- Action item
From the data that follows, copy every line holding the string "linear".
*** Supplied data ***
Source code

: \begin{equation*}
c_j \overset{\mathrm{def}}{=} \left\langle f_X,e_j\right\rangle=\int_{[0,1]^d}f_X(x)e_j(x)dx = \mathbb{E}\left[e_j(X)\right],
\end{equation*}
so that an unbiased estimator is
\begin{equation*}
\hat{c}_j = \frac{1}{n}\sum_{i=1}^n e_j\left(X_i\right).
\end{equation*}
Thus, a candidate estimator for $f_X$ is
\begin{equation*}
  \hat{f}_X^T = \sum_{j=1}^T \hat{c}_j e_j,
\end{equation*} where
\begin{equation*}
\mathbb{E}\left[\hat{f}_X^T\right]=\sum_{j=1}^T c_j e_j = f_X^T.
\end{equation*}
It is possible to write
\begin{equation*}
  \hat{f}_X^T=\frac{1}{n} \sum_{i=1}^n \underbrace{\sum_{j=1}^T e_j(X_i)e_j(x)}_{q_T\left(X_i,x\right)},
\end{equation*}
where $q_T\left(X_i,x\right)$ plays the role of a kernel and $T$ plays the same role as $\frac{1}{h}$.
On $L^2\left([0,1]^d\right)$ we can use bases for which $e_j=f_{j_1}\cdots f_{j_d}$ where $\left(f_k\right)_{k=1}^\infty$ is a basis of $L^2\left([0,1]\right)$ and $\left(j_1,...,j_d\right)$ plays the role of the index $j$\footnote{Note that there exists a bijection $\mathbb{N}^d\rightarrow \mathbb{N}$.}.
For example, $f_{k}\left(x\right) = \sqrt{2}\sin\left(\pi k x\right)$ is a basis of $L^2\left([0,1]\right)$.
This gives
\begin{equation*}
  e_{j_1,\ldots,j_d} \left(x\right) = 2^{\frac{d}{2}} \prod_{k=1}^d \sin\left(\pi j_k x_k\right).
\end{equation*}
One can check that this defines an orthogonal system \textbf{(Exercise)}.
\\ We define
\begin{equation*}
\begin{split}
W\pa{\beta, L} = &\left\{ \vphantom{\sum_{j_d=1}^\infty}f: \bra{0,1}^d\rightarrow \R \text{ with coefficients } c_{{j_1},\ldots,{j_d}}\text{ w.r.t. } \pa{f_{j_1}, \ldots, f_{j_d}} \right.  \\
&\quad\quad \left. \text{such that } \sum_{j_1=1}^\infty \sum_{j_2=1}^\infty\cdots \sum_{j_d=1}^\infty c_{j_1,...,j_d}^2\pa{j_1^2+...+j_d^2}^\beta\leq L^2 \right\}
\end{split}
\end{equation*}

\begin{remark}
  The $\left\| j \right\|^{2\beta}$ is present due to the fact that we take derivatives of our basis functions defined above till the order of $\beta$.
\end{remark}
***
*** Supplied data ***
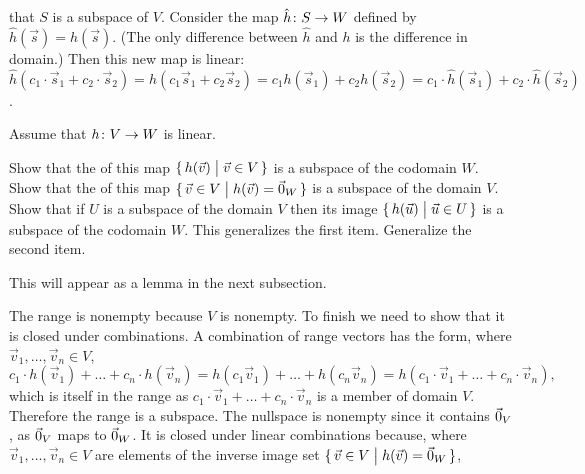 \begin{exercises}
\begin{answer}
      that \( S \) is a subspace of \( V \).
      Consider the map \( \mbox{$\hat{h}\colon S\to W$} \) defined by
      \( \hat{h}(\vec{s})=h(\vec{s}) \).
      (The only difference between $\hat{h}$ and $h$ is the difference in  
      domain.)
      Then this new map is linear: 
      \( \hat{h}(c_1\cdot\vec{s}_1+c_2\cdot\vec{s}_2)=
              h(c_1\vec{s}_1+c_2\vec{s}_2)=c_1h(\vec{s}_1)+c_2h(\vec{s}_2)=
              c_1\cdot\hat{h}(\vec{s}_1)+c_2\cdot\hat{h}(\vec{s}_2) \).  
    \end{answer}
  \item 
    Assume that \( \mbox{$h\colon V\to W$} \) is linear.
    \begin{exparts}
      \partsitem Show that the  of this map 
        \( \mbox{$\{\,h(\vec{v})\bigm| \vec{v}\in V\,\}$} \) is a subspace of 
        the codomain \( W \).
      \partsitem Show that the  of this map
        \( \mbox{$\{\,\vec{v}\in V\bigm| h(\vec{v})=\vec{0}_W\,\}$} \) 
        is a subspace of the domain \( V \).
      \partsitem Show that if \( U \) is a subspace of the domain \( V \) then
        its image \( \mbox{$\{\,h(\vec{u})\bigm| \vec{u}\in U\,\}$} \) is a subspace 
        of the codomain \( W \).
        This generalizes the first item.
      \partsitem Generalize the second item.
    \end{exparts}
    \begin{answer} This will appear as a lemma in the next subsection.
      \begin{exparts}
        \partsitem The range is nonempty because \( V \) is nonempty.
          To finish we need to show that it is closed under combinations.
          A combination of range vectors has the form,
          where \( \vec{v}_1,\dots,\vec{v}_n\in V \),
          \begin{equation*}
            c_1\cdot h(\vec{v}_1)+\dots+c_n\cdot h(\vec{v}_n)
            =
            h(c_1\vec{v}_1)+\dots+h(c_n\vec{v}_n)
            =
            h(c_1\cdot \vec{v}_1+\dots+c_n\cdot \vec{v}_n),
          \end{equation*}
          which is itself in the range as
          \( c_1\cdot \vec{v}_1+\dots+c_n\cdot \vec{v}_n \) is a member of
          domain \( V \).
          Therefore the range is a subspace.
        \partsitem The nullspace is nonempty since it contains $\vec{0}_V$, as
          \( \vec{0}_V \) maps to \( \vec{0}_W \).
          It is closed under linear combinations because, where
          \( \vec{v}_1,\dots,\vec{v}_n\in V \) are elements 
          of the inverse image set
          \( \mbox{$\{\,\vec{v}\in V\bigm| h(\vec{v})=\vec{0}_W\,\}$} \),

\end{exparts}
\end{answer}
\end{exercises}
***
*** Supplied data ***
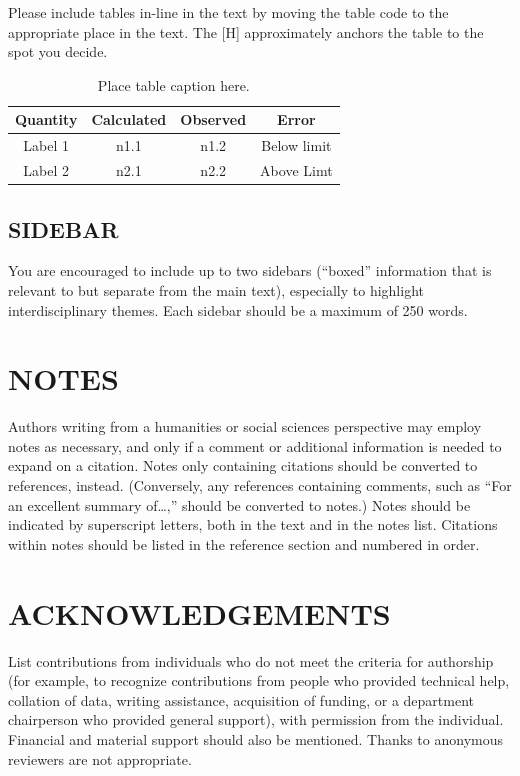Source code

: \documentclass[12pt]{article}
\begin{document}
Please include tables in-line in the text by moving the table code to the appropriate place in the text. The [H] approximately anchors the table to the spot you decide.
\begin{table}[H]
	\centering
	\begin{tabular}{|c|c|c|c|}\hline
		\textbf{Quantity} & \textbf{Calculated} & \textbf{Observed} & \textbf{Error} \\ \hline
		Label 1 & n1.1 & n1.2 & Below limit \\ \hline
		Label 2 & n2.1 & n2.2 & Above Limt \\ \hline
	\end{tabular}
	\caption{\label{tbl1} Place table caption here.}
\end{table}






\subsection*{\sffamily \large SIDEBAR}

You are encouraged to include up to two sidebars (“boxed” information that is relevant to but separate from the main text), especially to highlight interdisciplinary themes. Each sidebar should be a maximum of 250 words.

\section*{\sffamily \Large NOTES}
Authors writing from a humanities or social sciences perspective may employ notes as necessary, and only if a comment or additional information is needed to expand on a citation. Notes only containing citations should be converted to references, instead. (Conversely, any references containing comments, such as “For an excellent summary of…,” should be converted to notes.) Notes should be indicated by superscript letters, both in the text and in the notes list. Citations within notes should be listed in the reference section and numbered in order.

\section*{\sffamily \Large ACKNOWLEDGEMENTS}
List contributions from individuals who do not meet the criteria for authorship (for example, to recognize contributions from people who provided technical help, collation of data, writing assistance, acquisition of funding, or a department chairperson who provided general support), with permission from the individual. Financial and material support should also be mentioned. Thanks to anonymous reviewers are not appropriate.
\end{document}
***
- Answer
      Then this new map is linear: 
    Assume that \( \mbox{$h\colon V\to W$} \) is linear.
          It is closed under linear combinations because, where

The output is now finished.